WHAT YOU HAVE TO DO =
Starting from the first line below, count every line holding the word "that", then state the total alone.
········
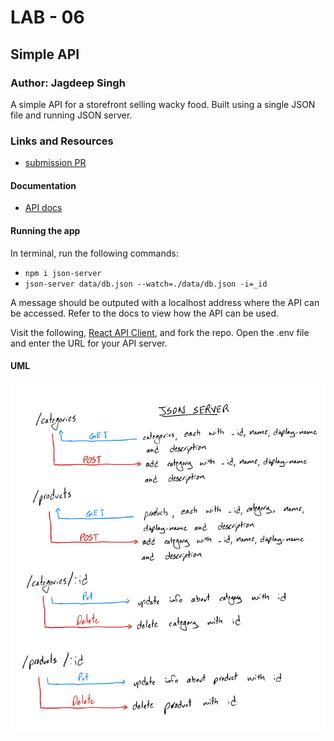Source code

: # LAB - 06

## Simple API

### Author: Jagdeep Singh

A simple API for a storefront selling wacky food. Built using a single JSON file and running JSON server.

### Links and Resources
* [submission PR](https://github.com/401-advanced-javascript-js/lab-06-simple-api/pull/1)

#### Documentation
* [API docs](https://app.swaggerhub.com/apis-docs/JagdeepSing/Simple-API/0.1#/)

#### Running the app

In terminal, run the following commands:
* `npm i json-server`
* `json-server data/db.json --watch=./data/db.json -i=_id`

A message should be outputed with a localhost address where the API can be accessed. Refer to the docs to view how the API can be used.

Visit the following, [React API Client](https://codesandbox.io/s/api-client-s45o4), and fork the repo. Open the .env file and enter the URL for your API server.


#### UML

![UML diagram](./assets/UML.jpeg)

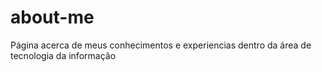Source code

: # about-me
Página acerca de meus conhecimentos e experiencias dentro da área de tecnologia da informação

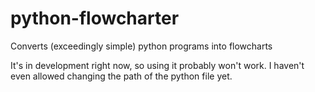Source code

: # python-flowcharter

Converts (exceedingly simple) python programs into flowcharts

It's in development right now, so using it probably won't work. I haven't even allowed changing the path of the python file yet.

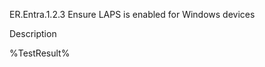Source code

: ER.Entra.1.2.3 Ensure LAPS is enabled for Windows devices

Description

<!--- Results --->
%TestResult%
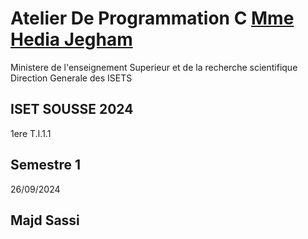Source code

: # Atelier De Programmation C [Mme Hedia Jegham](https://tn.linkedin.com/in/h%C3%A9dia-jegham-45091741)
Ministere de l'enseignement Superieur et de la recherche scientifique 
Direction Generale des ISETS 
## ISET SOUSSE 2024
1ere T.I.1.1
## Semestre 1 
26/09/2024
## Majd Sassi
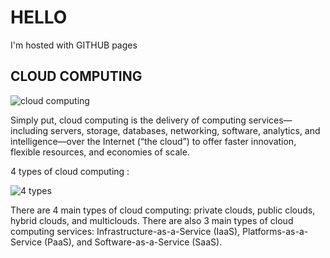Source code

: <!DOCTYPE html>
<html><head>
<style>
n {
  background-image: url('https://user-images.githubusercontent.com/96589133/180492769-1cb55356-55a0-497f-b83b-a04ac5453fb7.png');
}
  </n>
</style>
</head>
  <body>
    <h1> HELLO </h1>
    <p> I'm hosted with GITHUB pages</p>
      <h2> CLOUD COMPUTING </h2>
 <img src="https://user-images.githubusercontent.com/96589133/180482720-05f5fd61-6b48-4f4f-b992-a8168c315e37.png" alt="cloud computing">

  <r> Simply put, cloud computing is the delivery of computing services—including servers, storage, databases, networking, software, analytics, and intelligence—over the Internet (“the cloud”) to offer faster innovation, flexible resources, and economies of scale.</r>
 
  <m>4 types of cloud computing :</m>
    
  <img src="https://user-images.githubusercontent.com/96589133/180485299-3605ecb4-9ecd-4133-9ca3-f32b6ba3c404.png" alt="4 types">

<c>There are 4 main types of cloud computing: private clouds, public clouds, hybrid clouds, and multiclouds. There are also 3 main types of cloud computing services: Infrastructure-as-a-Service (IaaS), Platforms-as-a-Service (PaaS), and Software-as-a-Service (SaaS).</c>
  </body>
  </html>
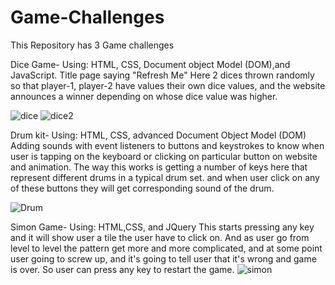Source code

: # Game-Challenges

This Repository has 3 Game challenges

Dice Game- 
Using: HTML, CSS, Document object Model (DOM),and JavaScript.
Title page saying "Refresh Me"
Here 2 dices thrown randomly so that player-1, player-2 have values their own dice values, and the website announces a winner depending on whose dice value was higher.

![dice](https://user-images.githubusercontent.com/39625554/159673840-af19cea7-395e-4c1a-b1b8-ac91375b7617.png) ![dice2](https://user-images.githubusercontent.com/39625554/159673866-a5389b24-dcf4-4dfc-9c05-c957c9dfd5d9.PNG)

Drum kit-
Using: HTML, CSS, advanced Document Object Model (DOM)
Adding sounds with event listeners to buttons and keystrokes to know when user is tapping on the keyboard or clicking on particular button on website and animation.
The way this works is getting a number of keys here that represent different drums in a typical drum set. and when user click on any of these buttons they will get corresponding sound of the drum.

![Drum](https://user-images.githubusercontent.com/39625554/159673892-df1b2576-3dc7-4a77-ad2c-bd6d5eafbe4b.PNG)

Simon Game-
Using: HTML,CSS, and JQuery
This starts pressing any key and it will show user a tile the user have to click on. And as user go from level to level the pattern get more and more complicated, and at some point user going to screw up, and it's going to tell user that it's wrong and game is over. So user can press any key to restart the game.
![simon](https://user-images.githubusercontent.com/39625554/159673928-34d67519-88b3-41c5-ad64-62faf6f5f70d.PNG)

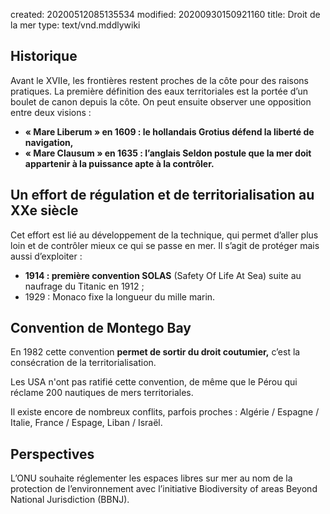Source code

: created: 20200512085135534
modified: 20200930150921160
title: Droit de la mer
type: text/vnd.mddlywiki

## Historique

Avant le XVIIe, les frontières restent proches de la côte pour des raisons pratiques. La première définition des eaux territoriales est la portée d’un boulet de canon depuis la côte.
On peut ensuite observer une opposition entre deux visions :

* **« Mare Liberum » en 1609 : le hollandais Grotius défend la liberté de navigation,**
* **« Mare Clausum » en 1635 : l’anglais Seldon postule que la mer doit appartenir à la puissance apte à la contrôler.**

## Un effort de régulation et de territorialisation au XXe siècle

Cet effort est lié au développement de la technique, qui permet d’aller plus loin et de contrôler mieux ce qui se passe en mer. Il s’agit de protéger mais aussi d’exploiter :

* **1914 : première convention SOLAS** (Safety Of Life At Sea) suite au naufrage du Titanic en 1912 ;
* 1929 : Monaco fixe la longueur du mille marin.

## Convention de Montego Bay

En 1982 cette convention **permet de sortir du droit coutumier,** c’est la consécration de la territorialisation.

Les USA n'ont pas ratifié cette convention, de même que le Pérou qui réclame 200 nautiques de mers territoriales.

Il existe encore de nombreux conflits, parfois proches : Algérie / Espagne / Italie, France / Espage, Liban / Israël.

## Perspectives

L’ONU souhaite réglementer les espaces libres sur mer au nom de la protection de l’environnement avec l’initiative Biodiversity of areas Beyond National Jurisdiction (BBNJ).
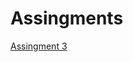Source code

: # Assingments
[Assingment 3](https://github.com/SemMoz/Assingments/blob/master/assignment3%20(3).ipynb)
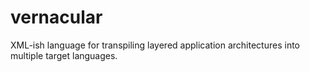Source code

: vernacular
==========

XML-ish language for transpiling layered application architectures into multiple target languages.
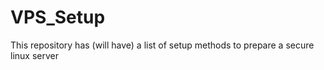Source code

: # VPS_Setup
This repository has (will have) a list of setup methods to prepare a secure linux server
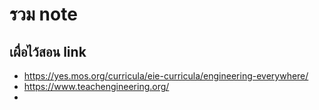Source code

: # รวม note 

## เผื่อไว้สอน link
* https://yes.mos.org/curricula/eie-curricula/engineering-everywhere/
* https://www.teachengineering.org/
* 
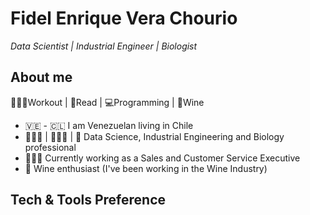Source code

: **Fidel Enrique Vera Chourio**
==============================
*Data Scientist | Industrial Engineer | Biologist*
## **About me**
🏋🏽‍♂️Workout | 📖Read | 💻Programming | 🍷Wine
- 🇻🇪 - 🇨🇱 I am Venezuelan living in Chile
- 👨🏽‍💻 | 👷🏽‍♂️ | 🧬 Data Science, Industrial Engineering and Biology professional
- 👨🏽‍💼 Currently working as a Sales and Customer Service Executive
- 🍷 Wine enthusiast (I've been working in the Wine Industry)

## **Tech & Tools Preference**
········
ANSWER BELOW =
3